October 6, 2009

An Electric Memoir

I'm always on the lookout for a good page-turner. Fiction/non-fiction, classic/not-so-classic (oh, Patricia Cornwell, my guilty pleasure), mystery/romance, biography/non-biography, even a bit of self-help on occasion. I like them all.

Over the years, I've also read some pretty terrific memoirs: “The Glass Castle” and “Angela’s Ashes" are two of my all-time favorites. I’m hoping a new book called “The Boy Who Harnessed the Wind” will soon join them on the list.

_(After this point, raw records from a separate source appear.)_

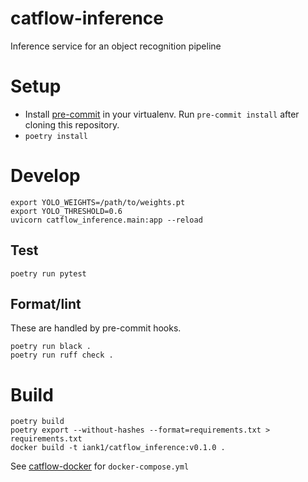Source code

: # catflow-inference

Inference service for an object recognition pipeline

# Setup

* Install [pre-commit](https://pre-commit.com/#install) in your virtualenv. Run
`pre-commit install` after cloning this repository.
* `poetry install`

# Develop

```
export YOLO_WEIGHTS=/path/to/weights.pt
export YOLO_THRESHOLD=0.6
uvicorn catflow_inference.main:app --reload
```

## Test

```
poetry run pytest
```

## Format/lint

These are handled by pre-commit hooks.

```
poetry run black .
poetry run ruff check .
```

# Build

```
poetry build
poetry export --without-hashes --format=requirements.txt > requirements.txt
docker build -t iank1/catflow_inference:v0.1.0 .
```

See [catflow-docker](https://github.com/iank/catflow-docker) for `docker-compose.yml`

The book tells the modern-day story of William Kamkwamba, a 14-year old Malawian boy who despite incredible odds - surviving the worst famine his country had seen in 50 years and being forced to drop out of school because his family couldn’t afford the $80 yearly tuition - went on to build a makeshift windmill that brought electricity (and eventually water) to his poverty-stricken village. (A windmill! I can barely make coffee.)

Electricity allowed the villagers to read at night after work. And water allowed them to grow two crops a year rather than one, without spending two hours a day hauling it. The windmill was truly life-changing for everyone involved.

“The Boy Who Harnessed the Wind” is a tale of hope, determination and good old-fashioned perseverance. And, above all, it demonstrates that one individual really can make a difference. Good for you, William K.